Prisco De Vivo – Il lume della follia, Oèdipus 2019, pref. di Alfonso Guida
Prisco De Vivo è nato a Napoli nel 1971 e vive ad Avellino. Ha pubblicato i volumi di poesie: Dell’amore del sangue e del ricordo (selezionato al Premio Pascoli 2005) (Il Laboratorio/Le edizioni, 2004, prefazione di Plinio Perilli e postfazione di Raffaele Piazza), Segni e parole (In una notte oscura e uggiosa) (Il Laboratorio/Le edizioni, 2006, lavoro di poesia/immagini a quattro mani con Raffaele Piazza), Dalla penultima soglia (Marcus edizioni, 2008, prefazione di Marcello Carlino), Ad Auschwitz (Il Laboratorio/le edizioni, 2009, prefazione di Enzo Rega e postfazione di Antonella Cilento), ha ricevuto per la raccolta Il lume della follia il secondo posto del Premio Nazionale Minturnae XXIII edizione per l’inedito, 2009.

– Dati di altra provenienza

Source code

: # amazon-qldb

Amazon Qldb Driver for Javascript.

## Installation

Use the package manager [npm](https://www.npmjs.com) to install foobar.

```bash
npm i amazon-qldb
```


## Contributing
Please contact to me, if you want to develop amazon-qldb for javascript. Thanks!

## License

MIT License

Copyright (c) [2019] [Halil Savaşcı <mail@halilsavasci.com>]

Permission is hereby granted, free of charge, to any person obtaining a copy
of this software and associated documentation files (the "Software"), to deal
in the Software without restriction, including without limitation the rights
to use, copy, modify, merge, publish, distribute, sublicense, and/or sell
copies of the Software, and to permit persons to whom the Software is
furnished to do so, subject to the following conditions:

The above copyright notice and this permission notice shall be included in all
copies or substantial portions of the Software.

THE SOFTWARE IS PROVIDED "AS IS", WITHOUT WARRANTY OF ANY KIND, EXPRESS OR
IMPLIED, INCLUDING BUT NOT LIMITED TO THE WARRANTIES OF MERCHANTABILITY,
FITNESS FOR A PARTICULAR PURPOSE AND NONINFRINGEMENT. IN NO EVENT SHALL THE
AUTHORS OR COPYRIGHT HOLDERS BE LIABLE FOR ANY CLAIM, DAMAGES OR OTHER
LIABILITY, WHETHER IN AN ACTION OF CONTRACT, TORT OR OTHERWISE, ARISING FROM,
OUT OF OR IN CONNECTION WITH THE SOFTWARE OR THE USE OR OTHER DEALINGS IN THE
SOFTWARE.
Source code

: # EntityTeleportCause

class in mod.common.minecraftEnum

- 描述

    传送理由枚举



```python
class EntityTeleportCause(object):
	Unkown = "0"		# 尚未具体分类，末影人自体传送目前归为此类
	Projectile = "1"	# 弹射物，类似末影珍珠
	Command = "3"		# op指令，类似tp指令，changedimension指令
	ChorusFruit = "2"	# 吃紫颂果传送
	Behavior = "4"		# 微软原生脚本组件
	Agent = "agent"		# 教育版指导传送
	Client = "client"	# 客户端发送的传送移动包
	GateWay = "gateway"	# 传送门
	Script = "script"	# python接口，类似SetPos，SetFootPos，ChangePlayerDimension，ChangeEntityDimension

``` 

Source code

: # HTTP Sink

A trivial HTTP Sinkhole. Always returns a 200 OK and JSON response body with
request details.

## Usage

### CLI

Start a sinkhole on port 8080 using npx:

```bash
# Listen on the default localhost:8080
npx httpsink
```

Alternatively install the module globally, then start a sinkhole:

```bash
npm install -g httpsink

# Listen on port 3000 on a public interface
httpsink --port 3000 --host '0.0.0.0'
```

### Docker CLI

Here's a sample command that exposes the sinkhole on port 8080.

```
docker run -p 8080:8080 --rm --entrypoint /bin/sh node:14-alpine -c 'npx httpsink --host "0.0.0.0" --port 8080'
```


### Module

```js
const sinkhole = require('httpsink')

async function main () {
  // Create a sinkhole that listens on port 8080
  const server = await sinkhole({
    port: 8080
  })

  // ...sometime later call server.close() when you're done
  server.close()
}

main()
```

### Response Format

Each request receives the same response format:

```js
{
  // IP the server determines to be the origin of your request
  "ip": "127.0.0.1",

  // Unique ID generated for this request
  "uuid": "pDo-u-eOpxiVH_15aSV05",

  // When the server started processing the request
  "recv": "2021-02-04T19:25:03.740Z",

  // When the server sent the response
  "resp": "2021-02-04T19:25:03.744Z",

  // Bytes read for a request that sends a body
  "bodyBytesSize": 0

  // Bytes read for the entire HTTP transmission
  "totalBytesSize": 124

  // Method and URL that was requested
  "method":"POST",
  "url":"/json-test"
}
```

È stato incluso in varie antologie tra cui : Melodia della terra (Secondo Volume) 2006 (Crocetti editore, a cura di Plinio Perilli), Da Napoli, Verso Kairos editore, a cura di Antonio Spagnuolo e Stelvio Di Di Spigno) 2007 (Poeti e Pittori di [Secondo Tempo] 2013 Marcus Edizioni , a cura di Alessandro Carandente e Marcello Carlino).
Le recensioni sui suoi testi poetici e le sue poesie sono apparsi su: Poiesis, Risvolti, La Clessidra, Pagine, Gradiva, La Mosca di Milano, Secondo Tempo, Capoverso, Poesia, Repubblica, La Stampa, Il Mattino, Sinestesie, Zeta, Cenobio, Trimbi, Clandestino, Graphie, Poeti e Poesia, Frequenze Poetiche.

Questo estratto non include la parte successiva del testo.